::: Task data

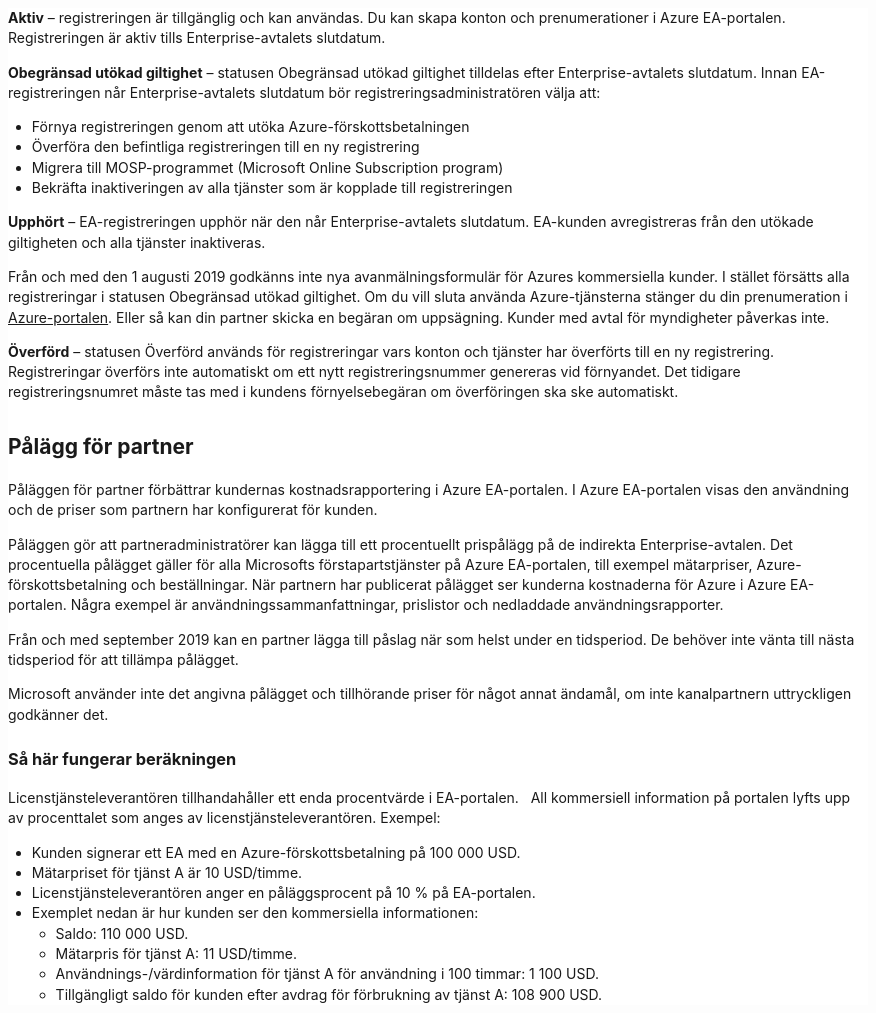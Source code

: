 **Aktiv** – registreringen är tillgänglig och kan användas. Du kan skapa konton och prenumerationer i Azure EA-portalen. Registreringen är aktiv tills Enterprise-avtalets slutdatum.

**Obegränsad utökad giltighet** – statusen Obegränsad utökad giltighet tilldelas efter Enterprise-avtalets slutdatum. Innan EA-registreringen når Enterprise-avtalets slutdatum bör registreringsadministratören välja att:

- Förnya registreringen genom att utöka Azure-förskottsbetalningen
- Överföra den befintliga registreringen till en ny registrering
- Migrera till MOSP-programmet (Microsoft Online Subscription program)
- Bekräfta inaktiveringen av alla tjänster som är kopplade till registreringen

**Upphört** – EA-registreringen upphör när den når Enterprise-avtalets slutdatum. EA-kunden avregistreras från den utökade giltigheten och alla tjänster inaktiveras.

Från och med den 1 augusti 2019 godkänns inte nya avanmälningsformulär för Azures kommersiella kunder. I stället försätts alla registreringar i statusen Obegränsad utökad giltighet. Om du vill sluta använda Azure-tjänsterna stänger du din prenumeration i [Azure-portalen](https://portal.azure.com). Eller så kan din partner skicka en begäran om uppsägning. Kunder med avtal för myndigheter påverkas inte.

**Överförd** – statusen Överförd används för registreringar vars konton och tjänster har överförts till en ny registrering. Registreringar överförs inte automatiskt om ett nytt registreringsnummer genereras vid förnyandet. Det tidigare registreringsnumret måste tas med i kundens förnyelsebegäran om överföringen ska ske automatiskt.

## <a name="partner-markup"></a>Pålägg för partner

Påläggen för partner förbättrar kundernas kostnadsrapportering i Azure EA-portalen. I Azure EA-portalen visas den användning och de priser som partnern har konfigurerat för kunden.

Påläggen gör att partneradministratörer kan lägga till ett procentuellt prispålägg på de indirekta Enterprise-avtalen. Det procentuella pålägget gäller för alla Microsofts förstapartstjänster på Azure EA-portalen, till exempel mätarpriser, Azure-förskottsbetalning och beställningar. När partnern har publicerat pålägget ser kunderna kostnaderna för Azure i Azure EA-portalen. Några exempel är användningssammanfattningar, prislistor och nedladdade användningsrapporter.

Från och med september 2019 kan en partner lägga till påslag när som helst under en tidsperiod. De behöver inte vänta till nästa tidsperiod för att tillämpa pålägget.

Microsoft använder inte det angivna pålägget och tillhörande priser för något annat ändamål, om inte kanalpartnern uttryckligen godkänner det.

### <a name="how-the-calculation-works"></a>Så här fungerar beräkningen

Licenstjänsteleverantören tillhandahåller ett enda procentvärde i EA-portalen.    All kommersiell information på portalen lyfts upp av procenttalet som anges av licenstjänsteleverantören. Exempel:

- Kunden signerar ett EA med en Azure-förskottsbetalning på 100 000 USD.
- Mätarpriset för tjänst A är 10 USD/timme.
- Licenstjänsteleverantören anger en påläggsprocent på 10 % på EA-portalen.
- Exemplet nedan är hur kunden ser den kommersiella informationen:
    - Saldo: 110 000 USD.
    - Mätarpris för tjänst A: 11 USD/timme.
    - Användnings-/värdinformation för tjänst A för användning i 100 timmar: 1 100 USD.
    - Tillgängligt saldo för kunden efter avdrag för förbrukning av tjänst A: 108 900 USD.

::::::

> **Exercise**: Each line of the data that has the string "alla" should be returned.

> **Result of the task**:
- Bekräfta inaktiveringen av alla tjänster som är kopplade till registreringen
**Upphört** – EA-registreringen upphör när den når Enterprise-avtalets slutdatum. EA-kunden avregistreras från den utökade giltigheten och alla tjänster inaktiveras.
Från och med den 1 augusti 2019 godkänns inte nya avanmälningsformulär för Azures kommersiella kunder. I stället försätts alla registreringar i statusen Obegränsad utökad giltighet. Om du vill sluta använda Azure-tjänsterna stänger du din prenumeration i [Azure-portalen](https://portal.azure.com). Eller så kan din partner skicka en begäran om uppsägning. Kunder med avtal för myndigheter påverkas inte.
Påläggen gör att partneradministratörer kan lägga till ett procentuellt prispålägg på de indirekta Enterprise-avtalen. Det procentuella pålägget gäller för alla Microsofts förstapartstjänster på Azure EA-portalen, till exempel mätarpriser, Azure-förskottsbetalning och beställningar. När partnern har publicerat pålägget ser kunderna kostnaderna för Azure i Azure EA-portalen. Några exempel är användningssammanfattningar, prislistor och nedladdade användningsrapporter.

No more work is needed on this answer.